I was actually invited to a friends house. But declined due to silly emotional reasons on my part. I'll just hang out alone I thought, it's cool. I mean why should I burden my situation on others? They didn't do it to me. I put myself here. Every single step thats led me into the very seat I type this from. Was taken by my own feet. I can't lay my problems, or any of it on any one thing. I did it, and it's my fault.
Looking back at the last half of this year. It hasn't been good for me. But I'm sure it hasn't been great for others. No use looking for a pity trip, or taking out my anger and frustration on someone else. That's wrong, take for instance something that happened to me this morning at work. I was in the process of hurrying and stocking something. Just dwelving myself into work to escape from it all. When I heard one of my managers grumbling about a power cord. So I bent over where she was searching through a mass of wires to help her find it.
After a good minute she turned to me and loudly, and coldly said "Well WHERE is IT DJ!" while moments earlier than that she was snapping at a friend of mine at work. Which ticked me off, but when she turned and did the same thing to me. I nearly lost it. I didn't show it of course, but I just gave her a look. Thinking if she continued I was going to flip out.

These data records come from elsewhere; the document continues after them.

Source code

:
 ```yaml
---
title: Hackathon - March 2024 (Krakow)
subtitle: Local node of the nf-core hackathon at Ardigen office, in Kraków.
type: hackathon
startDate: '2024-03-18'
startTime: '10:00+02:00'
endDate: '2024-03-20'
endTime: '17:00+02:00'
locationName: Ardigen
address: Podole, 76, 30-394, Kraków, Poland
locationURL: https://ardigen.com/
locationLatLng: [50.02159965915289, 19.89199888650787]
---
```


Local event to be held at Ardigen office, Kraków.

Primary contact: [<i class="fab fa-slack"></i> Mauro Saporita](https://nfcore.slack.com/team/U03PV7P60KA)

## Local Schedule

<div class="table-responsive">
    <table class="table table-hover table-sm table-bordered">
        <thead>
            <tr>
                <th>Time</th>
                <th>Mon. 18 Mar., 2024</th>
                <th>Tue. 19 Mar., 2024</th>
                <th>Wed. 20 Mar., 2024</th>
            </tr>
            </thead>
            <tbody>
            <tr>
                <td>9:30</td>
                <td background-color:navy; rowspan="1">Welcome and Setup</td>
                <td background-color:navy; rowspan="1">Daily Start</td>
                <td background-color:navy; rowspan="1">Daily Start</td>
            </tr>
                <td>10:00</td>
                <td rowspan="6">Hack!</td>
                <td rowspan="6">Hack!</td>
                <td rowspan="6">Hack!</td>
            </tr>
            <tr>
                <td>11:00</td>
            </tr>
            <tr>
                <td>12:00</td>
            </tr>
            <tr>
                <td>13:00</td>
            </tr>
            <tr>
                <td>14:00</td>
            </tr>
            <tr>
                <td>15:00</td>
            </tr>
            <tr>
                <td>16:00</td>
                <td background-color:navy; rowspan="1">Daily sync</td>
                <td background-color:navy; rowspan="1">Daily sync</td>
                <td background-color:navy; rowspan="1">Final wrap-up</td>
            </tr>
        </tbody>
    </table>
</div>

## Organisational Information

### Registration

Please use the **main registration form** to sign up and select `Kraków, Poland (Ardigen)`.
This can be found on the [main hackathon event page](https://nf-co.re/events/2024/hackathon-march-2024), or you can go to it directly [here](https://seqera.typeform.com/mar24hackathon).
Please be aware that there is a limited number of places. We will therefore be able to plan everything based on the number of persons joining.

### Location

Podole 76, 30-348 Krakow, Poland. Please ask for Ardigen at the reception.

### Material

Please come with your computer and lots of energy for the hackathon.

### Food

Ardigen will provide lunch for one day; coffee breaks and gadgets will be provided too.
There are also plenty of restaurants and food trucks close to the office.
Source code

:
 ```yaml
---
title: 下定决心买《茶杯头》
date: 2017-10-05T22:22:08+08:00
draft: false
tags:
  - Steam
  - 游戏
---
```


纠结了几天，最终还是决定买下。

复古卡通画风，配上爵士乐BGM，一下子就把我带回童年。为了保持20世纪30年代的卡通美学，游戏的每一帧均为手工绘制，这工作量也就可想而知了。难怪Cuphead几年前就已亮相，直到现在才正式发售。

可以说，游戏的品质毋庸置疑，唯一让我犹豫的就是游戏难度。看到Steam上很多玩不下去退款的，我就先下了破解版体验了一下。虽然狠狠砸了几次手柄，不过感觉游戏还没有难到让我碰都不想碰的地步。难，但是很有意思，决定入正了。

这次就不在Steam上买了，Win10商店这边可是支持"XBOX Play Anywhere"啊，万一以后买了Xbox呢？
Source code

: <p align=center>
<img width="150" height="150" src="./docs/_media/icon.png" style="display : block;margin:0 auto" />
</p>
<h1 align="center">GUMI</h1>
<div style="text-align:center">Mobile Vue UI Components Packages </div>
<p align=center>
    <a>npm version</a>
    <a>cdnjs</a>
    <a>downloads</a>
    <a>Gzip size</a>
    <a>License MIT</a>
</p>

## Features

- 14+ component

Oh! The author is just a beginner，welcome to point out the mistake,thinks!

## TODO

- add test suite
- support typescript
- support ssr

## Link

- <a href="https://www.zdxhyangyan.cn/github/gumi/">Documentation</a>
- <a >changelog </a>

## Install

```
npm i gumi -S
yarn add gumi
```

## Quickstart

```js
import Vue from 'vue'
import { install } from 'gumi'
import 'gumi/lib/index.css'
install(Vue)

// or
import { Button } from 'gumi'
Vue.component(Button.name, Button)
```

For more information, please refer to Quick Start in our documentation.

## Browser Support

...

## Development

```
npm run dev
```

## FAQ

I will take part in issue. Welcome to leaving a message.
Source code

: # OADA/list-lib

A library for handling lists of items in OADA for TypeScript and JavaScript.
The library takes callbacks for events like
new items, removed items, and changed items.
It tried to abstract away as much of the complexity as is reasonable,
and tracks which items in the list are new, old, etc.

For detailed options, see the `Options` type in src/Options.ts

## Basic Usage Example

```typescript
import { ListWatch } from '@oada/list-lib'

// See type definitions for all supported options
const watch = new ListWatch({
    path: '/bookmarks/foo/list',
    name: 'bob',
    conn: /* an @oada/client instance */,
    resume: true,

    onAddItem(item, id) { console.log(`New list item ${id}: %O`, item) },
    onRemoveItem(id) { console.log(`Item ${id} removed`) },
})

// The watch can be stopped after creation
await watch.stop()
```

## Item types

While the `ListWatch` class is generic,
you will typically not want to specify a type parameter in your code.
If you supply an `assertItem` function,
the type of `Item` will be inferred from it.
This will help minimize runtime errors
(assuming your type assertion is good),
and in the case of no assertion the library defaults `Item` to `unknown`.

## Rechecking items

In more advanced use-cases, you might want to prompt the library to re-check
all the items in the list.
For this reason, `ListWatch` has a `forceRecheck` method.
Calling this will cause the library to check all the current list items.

I don't care who you are, or what sort of things you're dealing with. I don't care what kind of day you're having. DO NOT take it out on someone else. You aren't helping things, you don't or can't make the day better for yourself by making someone elses worse. It's just when she did that, I couldn't help but wonder how she'd feel taking this half a year walk in my shoes. Would she still act grumpy, or is her situation truly large enough I myself would feel bad?
See, you just don't know either way. You just can't be mean to others. Oh trust me I've found myself wanting to be the ticked off guy. The guy that could snap at someone, make them feel bad and walk away hoping they feel as miserable as I did. But it's just not right. I refuse to truly turn bitter. I have walked this life in the shoes of what I'd like to consider a nice persons. I'm not going to trade them in for something else.
Sure, I'm a bit more emotionally withdrawn now. Not quiet as trusting, I feel slightly resentful. But I will never be mean. I can't do it and I won't do it.
But of course I can't help but wonder at times. Is my efforts to remain a decent person worth it? Did I ever do anything so bad in my past as to wind up on this bleak and gloomy neck of the woods? Though am I really in a postion to judge that either way? Can I justify my past actions and equate them in a future situation. Oh I poked fun at my little brother, so I deserve getting in a car accident in the future?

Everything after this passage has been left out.